___ PROVIDED ENTRIES ___

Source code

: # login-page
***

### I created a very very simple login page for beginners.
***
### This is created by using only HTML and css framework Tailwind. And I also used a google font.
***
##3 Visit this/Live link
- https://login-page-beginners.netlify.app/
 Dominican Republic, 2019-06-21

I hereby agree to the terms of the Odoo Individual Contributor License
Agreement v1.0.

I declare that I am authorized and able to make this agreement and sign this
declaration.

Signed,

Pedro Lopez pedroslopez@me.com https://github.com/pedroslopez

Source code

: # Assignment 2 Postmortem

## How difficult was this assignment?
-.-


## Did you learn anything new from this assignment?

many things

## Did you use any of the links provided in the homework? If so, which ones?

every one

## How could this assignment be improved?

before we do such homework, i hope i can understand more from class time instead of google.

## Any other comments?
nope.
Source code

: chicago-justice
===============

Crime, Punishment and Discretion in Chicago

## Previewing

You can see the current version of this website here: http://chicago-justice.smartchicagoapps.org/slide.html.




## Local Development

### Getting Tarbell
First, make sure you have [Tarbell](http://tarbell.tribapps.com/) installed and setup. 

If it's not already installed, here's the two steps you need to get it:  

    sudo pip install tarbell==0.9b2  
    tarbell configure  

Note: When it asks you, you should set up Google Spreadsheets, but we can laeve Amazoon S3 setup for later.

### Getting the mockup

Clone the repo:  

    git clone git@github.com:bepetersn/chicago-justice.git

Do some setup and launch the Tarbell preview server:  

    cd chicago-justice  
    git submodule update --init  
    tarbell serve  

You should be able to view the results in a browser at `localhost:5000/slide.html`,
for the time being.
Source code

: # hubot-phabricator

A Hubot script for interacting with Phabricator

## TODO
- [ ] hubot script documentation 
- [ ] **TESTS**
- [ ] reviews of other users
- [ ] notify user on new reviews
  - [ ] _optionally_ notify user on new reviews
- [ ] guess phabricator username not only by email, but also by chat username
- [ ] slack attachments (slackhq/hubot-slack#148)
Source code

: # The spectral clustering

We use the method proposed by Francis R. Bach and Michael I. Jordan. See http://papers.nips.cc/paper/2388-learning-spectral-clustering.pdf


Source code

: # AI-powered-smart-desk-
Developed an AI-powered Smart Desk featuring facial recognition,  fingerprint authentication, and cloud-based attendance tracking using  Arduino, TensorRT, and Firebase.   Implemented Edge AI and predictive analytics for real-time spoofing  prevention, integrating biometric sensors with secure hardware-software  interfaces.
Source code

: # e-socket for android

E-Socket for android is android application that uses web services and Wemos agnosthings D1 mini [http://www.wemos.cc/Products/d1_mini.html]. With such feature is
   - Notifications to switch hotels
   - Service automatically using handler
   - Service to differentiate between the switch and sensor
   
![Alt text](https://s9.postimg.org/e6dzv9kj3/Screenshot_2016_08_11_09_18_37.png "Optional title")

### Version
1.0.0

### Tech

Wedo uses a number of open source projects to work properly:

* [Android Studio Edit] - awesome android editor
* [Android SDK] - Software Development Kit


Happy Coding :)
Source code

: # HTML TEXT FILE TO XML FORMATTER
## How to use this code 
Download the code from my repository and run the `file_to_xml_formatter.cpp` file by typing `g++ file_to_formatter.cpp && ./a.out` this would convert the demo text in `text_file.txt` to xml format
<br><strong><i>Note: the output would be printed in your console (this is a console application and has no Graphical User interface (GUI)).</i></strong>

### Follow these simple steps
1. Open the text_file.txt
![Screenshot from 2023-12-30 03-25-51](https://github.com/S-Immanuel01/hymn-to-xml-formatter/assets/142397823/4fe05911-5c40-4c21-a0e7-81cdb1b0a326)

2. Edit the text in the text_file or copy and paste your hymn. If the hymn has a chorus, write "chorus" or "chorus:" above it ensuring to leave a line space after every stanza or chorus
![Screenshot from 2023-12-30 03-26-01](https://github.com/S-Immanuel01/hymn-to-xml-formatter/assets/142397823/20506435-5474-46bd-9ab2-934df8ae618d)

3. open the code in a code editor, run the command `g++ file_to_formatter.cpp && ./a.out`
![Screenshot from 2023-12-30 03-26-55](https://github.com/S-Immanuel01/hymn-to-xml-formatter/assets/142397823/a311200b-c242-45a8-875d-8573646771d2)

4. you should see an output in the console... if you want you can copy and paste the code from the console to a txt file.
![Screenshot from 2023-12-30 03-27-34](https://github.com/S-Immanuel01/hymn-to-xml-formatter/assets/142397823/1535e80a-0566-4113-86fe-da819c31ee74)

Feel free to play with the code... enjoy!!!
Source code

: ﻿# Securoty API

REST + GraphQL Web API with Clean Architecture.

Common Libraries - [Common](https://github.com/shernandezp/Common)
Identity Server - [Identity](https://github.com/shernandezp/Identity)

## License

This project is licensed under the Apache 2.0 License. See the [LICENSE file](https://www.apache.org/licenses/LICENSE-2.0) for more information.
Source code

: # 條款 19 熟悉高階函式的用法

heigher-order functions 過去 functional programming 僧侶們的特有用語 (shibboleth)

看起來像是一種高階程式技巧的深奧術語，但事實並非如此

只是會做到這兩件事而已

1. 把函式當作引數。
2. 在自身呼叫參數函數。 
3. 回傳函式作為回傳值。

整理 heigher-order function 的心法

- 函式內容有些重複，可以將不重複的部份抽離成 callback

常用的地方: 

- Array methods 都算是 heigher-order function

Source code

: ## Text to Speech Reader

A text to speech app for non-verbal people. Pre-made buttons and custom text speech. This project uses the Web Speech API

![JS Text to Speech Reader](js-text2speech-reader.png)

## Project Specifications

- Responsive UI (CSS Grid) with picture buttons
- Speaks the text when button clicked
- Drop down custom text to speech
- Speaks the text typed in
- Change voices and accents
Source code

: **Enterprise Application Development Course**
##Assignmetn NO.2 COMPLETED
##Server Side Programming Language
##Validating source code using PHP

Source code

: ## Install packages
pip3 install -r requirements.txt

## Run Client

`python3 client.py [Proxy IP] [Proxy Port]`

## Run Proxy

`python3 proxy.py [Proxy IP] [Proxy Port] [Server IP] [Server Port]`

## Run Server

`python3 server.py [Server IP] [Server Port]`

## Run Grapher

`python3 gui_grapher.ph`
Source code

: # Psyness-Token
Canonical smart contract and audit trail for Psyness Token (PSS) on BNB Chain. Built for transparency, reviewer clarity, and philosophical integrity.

___

#### ABOUT THIS TASK
Filter the records above and return every line that holds the word "Speaks".

#### TASK RESULT
- Speaks the text when button clicked
- Speaks the text typed in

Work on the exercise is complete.